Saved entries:
------------

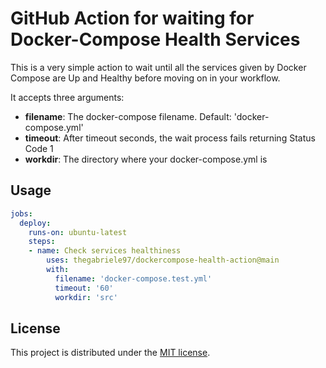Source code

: # GitHub Action for waiting for Docker-Compose Health Services

This is a very simple action to wait until all the services given by Docker Compose are Up and Healthy before moving on in your workflow.

It accepts three arguments:
 - **filename**: The docker-compose filename. Default: 'docker-compose.yml'
 - **timeout**: After timeout seconds, the wait process fails returning Status Code 1
 - **workdir**: The directory where your docker-compose.yml is

## Usage
```yaml
jobs:
  deploy:
    runs-on: ubuntu-latest
    steps:
    - name: Check services healthiness
        uses: thegabriele97/dockercompose-health-action@main
        with:
          filename: 'docker-compose.test.yml'
          timeout: '60'
          workdir: 'src'
```

## License

This project is distributed under the [MIT license](LICENSE.md).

------------

__EXERCISE DESCRIPTION__
Make a word-for-word copy of the records above, excluding all pictures.

__ANSWER AREA__
Source code

: # GitHub Action for waiting for Docker-Compose Health Services

This is a very simple action to wait until all the services given by Docker Compose are Up and Healthy before moving on in your workflow.

It accepts three arguments:
 - **filename**: The docker-compose filename. Default: 'docker-compose.yml'
 - **timeout**: After timeout seconds, the wait process fails returning Status Code 1
 - **workdir**: The directory where your docker-compose.yml is

## Usage
```yaml
jobs:
  deploy:
    runs-on: ubuntu-latest
    steps:
    - name: Check services healthiness
        uses: thegabriele97/dockercompose-health-action@main
        with:
          filename: 'docker-compose.test.yml'
          timeout: '60'
          workdir: 'src'
```

## License

This project is distributed under the [MIT license](LICENSE.md).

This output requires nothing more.